## WHAT YOU ARE ASKED TO DO
Work out the number of lines in the listing that include the string "values". Reply with that number alone.

## RECORDS PROVIDED
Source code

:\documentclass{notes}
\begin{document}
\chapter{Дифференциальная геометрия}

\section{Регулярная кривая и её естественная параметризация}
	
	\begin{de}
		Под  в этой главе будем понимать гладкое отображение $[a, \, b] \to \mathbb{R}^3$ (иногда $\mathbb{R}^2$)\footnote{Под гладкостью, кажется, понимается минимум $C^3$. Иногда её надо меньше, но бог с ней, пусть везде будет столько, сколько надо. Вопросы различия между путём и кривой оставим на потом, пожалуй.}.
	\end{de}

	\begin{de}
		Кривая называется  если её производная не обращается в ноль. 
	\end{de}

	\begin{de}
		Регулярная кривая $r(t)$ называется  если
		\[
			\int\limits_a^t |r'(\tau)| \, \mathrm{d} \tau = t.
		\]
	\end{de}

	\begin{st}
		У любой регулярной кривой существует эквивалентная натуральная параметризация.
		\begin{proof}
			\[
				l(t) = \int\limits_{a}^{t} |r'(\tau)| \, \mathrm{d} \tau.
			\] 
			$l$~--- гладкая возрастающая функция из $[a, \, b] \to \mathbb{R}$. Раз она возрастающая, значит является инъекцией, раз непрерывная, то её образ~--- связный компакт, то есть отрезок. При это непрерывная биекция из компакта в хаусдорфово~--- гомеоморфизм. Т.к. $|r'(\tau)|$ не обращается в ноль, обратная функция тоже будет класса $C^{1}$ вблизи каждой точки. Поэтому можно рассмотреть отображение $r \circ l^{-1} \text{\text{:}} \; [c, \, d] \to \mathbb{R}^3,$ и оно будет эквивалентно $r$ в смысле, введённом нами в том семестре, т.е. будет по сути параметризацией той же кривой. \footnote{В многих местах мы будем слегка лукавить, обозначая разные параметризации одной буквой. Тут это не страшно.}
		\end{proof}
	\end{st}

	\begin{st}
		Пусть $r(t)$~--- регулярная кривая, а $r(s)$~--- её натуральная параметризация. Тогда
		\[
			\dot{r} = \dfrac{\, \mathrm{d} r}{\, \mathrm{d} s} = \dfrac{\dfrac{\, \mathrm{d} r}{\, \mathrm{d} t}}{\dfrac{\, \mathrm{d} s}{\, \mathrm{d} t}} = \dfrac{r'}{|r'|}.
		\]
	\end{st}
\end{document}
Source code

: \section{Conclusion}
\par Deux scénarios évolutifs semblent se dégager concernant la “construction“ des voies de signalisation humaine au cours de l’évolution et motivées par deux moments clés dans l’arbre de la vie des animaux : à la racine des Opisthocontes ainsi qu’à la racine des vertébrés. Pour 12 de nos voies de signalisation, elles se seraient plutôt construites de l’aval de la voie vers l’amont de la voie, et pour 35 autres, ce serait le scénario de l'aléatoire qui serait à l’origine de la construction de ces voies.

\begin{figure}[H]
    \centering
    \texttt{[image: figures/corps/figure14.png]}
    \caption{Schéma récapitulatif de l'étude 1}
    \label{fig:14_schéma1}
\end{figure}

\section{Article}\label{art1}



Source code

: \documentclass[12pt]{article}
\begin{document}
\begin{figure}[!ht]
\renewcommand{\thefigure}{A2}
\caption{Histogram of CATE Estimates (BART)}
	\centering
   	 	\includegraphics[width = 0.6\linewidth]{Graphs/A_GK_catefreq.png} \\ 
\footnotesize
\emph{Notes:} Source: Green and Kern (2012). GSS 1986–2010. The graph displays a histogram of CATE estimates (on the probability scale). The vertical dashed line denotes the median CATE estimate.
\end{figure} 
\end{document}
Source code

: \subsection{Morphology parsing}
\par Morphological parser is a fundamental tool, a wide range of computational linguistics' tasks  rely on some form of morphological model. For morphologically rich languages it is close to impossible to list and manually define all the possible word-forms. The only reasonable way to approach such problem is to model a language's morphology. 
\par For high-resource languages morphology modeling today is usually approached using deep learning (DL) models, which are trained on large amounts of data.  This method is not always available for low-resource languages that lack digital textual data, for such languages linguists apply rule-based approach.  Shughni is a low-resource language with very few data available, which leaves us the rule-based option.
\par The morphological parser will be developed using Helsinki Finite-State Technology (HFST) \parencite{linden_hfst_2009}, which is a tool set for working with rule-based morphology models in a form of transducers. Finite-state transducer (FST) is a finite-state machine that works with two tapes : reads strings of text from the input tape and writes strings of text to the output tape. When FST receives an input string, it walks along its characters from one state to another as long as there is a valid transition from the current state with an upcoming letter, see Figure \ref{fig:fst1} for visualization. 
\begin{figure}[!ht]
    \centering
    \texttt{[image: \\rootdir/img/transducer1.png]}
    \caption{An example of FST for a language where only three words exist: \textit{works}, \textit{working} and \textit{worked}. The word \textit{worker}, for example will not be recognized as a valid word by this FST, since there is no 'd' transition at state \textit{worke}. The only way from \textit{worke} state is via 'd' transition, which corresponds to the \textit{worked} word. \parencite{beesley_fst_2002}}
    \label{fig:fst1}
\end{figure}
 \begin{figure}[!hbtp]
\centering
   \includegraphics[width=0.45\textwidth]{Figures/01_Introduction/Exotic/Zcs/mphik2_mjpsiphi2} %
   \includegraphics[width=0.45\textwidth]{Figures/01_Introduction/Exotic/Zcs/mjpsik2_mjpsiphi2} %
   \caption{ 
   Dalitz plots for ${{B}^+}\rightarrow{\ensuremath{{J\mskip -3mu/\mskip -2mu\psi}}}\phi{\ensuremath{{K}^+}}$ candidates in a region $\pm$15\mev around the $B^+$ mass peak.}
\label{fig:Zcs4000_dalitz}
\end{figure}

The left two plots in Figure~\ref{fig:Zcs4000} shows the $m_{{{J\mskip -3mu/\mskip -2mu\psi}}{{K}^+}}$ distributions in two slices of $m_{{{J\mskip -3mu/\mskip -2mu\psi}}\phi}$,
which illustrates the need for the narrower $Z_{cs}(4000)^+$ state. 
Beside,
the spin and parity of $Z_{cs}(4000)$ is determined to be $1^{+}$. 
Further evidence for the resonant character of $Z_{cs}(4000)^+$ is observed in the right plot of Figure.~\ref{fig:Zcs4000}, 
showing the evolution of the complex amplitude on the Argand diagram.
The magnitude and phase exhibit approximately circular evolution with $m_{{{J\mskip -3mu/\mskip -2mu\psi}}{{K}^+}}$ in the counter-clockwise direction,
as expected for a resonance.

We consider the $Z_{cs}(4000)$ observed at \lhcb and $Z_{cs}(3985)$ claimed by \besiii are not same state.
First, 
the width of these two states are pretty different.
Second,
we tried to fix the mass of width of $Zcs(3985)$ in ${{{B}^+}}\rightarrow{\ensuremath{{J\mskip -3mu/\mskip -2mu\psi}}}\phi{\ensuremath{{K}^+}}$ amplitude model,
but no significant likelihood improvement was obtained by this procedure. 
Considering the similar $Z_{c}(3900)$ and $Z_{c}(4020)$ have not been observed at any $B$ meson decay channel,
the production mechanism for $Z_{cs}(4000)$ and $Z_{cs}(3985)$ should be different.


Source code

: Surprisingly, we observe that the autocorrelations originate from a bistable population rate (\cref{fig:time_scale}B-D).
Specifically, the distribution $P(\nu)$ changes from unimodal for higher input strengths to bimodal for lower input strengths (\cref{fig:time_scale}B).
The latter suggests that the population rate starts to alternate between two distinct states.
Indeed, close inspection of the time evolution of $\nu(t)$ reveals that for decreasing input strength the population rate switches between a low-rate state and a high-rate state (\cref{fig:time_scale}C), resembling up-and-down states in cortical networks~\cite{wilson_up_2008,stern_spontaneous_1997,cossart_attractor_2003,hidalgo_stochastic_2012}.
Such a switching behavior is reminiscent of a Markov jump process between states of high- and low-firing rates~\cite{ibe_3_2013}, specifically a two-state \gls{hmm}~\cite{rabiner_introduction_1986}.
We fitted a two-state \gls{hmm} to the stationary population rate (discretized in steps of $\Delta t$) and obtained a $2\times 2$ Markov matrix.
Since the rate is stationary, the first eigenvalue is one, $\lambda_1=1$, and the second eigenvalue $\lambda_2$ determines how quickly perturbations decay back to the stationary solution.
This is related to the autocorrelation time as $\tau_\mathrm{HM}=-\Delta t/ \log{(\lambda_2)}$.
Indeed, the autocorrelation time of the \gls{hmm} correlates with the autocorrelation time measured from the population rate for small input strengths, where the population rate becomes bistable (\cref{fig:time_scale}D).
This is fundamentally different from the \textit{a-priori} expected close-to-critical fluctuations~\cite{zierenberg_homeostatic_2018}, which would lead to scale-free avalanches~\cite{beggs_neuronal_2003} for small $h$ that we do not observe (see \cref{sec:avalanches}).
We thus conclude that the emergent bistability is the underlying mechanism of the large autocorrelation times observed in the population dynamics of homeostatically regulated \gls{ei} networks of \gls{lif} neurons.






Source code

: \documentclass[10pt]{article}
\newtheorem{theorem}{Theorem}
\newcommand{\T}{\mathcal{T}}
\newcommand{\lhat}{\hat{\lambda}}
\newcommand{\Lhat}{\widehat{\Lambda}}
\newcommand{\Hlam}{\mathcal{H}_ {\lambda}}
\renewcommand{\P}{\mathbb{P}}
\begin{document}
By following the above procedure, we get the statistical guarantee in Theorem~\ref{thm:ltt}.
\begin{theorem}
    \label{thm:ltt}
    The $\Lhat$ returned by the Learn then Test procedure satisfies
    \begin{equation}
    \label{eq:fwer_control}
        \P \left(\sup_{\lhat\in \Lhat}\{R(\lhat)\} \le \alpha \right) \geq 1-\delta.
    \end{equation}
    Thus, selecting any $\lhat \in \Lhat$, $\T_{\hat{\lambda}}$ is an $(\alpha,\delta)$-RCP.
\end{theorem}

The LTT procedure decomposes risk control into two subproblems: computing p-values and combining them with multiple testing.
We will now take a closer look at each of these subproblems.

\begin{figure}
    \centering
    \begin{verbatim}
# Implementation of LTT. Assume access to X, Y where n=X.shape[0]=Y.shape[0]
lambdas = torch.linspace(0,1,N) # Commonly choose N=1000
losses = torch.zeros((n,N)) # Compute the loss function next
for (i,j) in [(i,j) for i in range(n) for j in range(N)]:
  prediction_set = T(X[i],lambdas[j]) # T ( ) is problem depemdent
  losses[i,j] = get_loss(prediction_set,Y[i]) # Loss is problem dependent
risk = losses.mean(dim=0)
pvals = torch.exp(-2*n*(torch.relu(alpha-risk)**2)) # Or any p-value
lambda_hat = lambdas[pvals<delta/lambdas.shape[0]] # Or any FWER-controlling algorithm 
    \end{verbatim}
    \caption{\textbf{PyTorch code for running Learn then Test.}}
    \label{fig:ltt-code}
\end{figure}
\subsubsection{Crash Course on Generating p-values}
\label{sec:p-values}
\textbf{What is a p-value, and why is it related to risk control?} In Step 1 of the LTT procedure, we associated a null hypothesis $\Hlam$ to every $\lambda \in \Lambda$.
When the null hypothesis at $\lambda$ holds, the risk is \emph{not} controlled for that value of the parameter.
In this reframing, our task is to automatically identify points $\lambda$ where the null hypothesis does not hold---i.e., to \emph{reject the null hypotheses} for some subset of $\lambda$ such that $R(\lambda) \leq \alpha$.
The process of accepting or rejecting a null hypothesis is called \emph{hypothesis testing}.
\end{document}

## RESULT BELOW
3